A partir del color de piel de las personas solemos producir una diversidad de prejuicios, es cierto, los prejuicios son un producto bien representativo de la superficialidad. Lo ideal es aprender a no ver el color de piel, madurar sobre ello, restarle importancia o, mejor aún, conferirle una importancia justa —importancia de superficie—, que es todo lo contrario que trabajar para ver el color de piel (y verlo mucho, todo el tiempo) pero hacerlo bajo nuevos prejuicios, que es en lo que estamos.
Siempre nos interesó mucho el conflicto fácil que convierte en víctimas a unos y en verdugos a los otros, en este caso bien diferenciados por su color de piel. La religión de Mani, el maniqueísmo (siglo III d.C.), resulta de una retórica tan gratificante, nos hace sentir tan bondadosos… Pero no es difícil comprender que el mundo no funciona así. El cristianismo se encuentra bien entreverado de maniqueísmo; y el marxismo, y el comunismo, y el nacionalsocialismo. Con distintos resultados, ahí hemos visto esas retóricas, la del cielo frente al infierno y el demonio frente a los ángeles; la del proletario bueno y el burgués malo; la del ario extraordinario y el judío nefasto…; y era propio también de la doctrina de Mani la idea de que solo unos pocos elegidos, los hombres fuertes, debían regir el destino de todos, una idea a la altura de Platón, pero, también, por desgracia, a la par de ejemplos político-militares más recientes y en absoluto edificantes, como el fascismo.

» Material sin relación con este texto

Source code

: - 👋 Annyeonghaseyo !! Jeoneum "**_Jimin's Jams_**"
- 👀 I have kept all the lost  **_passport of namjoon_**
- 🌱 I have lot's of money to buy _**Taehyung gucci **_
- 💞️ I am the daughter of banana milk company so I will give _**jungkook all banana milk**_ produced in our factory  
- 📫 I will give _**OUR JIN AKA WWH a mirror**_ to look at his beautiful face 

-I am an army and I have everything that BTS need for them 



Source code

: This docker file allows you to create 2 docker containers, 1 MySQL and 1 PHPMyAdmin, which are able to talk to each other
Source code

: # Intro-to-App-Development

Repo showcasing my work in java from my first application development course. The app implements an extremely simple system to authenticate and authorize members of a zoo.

Sin embargo, regresando a la superficie que nos ocupa, es tan claro que el mundo no funciona así, maniqueamente, como que ni el blanco de piel es siempre un blanco ni el negro de piel es siempre un negro. Y no sólo debido a la enorme diversidad de posibilidades a la hora de desarrollar afectos, sino literalmente. Hay hijos blancos de padres negros —caso del personaje de Boris Vian— y también hay hijos negros de padres blancos: cosas de la genética. El fotógrafo español Rubén H. Bermúdez, por ejemplo, es negro de padres blancos. Su historia es la de cómo, identificándose como blanco, poco a poco, debido al color de su piel, negro, tuvo que trabajar para construirse la identidad que los demás daban por descontada al verlo, la identidad que transmitía su superficie.
Pero hay más. Por alguna razón que no alcanzo a desentrañar, pareciera que la persona mestiza debe identificarse como negra y no como blanca, aunque la tonalidad de la superficie de su ser se encuentre a la misma distancia de lo que consideramos negritud que de lo que consideramos blanquitud. De este modo, los hijos del progenitor blanco son, se diría, menos hijos suyos que del progenitor negro: ¡habrase visto! Castigo para el progenitor blanco y privilegio para el progenitor negro: sus hijos mestizos serán identificados por los demás como negros, no como blancos —y así se identificarán a sí mismos—. Parece absurdo, una desigualdad extraña, las distancias entre la tonalidad de piel de los hijos y la tonalidad de piel de los progenitores blancos y negros pueden ser exactamente las mismas, pero posiblemente haya alguna razón profundísima, de supervivencia, que convierta esa desigualación en lo justo y necesario. Yo, como progenitor blanco, no protestaría por ello. Esa desigualación no es nada. Compárese con la profundidad de lo que importa: el amor a los hijos. No hay posibilidad de superficie ahí. Hay que tener altura.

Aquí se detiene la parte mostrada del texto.